I was talking to my sister, who was car shopping at the time, and she asked a great question. Why can’t EVs come equipped with solar panels on their roofs?
She reasoned that like regenerative braking, solar panels would at least restore some of the vehicle’s power, if not all of it.
Well, the advertising gods must have been listening, because shortly after, I began getting ads for a car called the Aptera.
I have to say, the Aptera does not seem to care about what transportation looks like today.
And maybe it doesn’t have to – its range kind of speaks for itself, at something like 1,000 miles on a single charge.
The spaceship-like body is also covered in solar panels, which its manufacturer says can account for about 40 miles each day.
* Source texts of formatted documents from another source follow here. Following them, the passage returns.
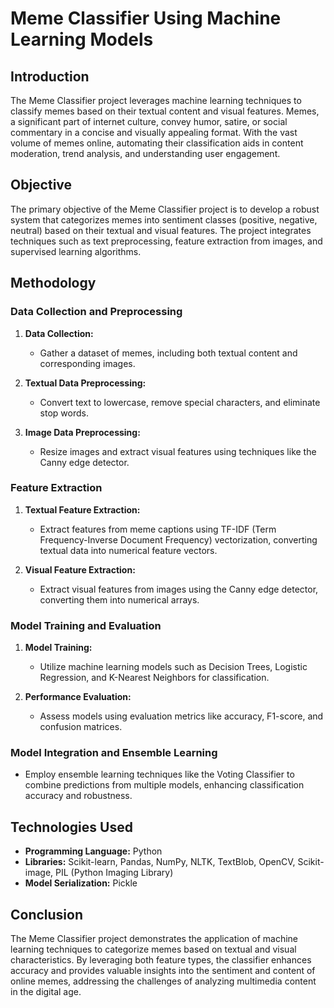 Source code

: # Meme Classifier Using Machine Learning Models

## Introduction

The Meme Classifier project leverages machine learning techniques to classify memes based on their textual content and visual features. Memes, a significant part of internet culture, convey humor, satire, or social commentary in a concise and visually appealing format. With the vast volume of memes online, automating their classification aids in content moderation, trend analysis, and understanding user engagement.

## Objective

The primary objective of the Meme Classifier project is to develop a robust system that categorizes memes into sentiment classes (positive, negative, neutral) based on their textual and visual features. The project integrates techniques such as text preprocessing, feature extraction from images, and supervised learning algorithms.

## Methodology

### Data Collection and Preprocessing

1. **Data Collection:**
   - Gather a dataset of memes, including both textual content and corresponding images.

2. **Textual Data Preprocessing:**
   - Convert text to lowercase, remove special characters, and eliminate stop words.

3. **Image Data Preprocessing:**
   - Resize images and extract visual features using techniques like the Canny edge detector.

### Feature Extraction

1. **Textual Feature Extraction:**
   - Extract features from meme captions using TF-IDF (Term Frequency-Inverse Document Frequency) vectorization, converting textual data into numerical feature vectors.

2. **Visual Feature Extraction:**
   - Extract visual features from images using the Canny edge detector, converting them into numerical arrays.

### Model Training and Evaluation

1. **Model Training:**
   - Utilize machine learning models such as Decision Trees, Logistic Regression, and K-Nearest Neighbors for classification.

2. **Performance Evaluation:**
   - Assess models using evaluation metrics like accuracy, F1-score, and confusion matrices.

### Model Integration and Ensemble Learning

- Employ ensemble learning techniques like the Voting Classifier to combine predictions from multiple models, enhancing classification accuracy and robustness.

## Technologies Used

- **Programming Language:** Python
- **Libraries:** Scikit-learn, Pandas, NumPy, NLTK, TextBlob, OpenCV, Scikit-image, PIL (Python Imaging Library)
- **Model Serialization:** Pickle

## Conclusion

The Meme Classifier project demonstrates the application of machine learning techniques to categorize memes based on textual and visual characteristics. By leveraging both feature types, the classifier enhances accuracy and provides valuable insights into the sentiment and content of online memes, addressing the challenges of analyzing multimedia content in the digital age.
A lot of EV designers are focusing on factors like aerodynamics as a way to squeeze out more range from their batteries, and the Aptera looks like it leans into that challenge fully. According to its website, the vehicle's shape means 30% less energy is lost compared to other EVs.
This car isn’t alone – more manufacturers are exploring solar
The Aptera is cool, but I had to wonder if there were other solar EVs out there. A 3-wheel design probably doesn't appeal to everybody.
Sure enough, a bunch of car companies are experimenting with rooftop arrays.
On that list is a company called Lightyear with two models: the Lightyear 0 and Lightyear 2.
Their designs look a bit more conventional while staying super sleek.
The Lightyear 0 has a range of about 388 miles, about 43 miles of which can come from solar power each day.
And the not-yet-released Lightyear 2 is expected to have a range of up to 500 miles per charge – though details about its solar-powered range aren't totally clear.
There's also a company called Fisker producing a solar-boosted SUV they've named Ocean. Its range is around 350 miles – comparable to a Tesla Model X. The SUV's Extreme and One options will come with solar arrays on retractable rooftops, which it says account for about 1,500 driving miles each year.
And then there’s Toyota, which announced its new Prius Prime will feature a solar roof option to help recharge the battery while parked.
It’s a plugin-hybrid, so its range is around 35 miles before switching over to gas.
The company is also promising a solar roof option for the all-electric bZ4x SUV.
The list goes on
Hyundai has a version of the Sonata with a solar roof. Audi and Volkswagen have ordered a concept car with flexible solar panels. Kia just released a concept SUV with a solar bonnet. And those are just the projects that I know about.
So why don’t all EVs come with solar panels?
According to Forbes, the answer is largely space – there’s not enough surface area on most vehicles for solar to account for a substantial amount of charging.
Looking at the bZ4x, for instance, Toyota says its solar panels only account for about 1,118 miles of range each year. That’s pretty on par with other solar-boosted EVs.
Free charging is free charging, and 1,100 miles of solar energy is pretty impressive – but when you consider that the average American drives 13,000 miles each year, you start to see the challenge.
All of that said, solar panels and EVs alike seem poised to become more efficient and more affordable over time. And since some solar-boosted vehicles are already in production, it seems likely that these technologies will continue to fuse.
Why does all of this matter?
Most obviously, this matters because consumers have range anxiety. A J.D. Power study from 2021 showed at the time that most EV buyers look at range as a top factor when researching electric vehicles. Range is also among the most common reasons some people steer clear of EVs.
Solar panels could help alleviate range and charging concerns. Since most people drive fewer than 40 miles each day, the sun would account for a decent amount of miles. That could in turn help relieve some stress on our current electrical grid as EVs gain traction in the U.S.
And of course, there's the issue of pollution. Though EVs emit less over their lifetimes than gas vehicles, most of America's energy is produced using fossil fuels. If drivers can cover their errands and commutes entirely using solar power, their cross town trips become emissions-free.
The solar present
For now, most electric vehicles aren't solar powered – my own among them.
To help account for this, I've signed up for a renewable energy program.
That means I'm contributing to the growth of new wind and solar projects while proving to power companies that there’s consumer demand for clean electricity.
The future is coming at us pretty quickly, but between awesome evolutions in technology and growing use of renewable energy, I’d say things are looking pretty cool.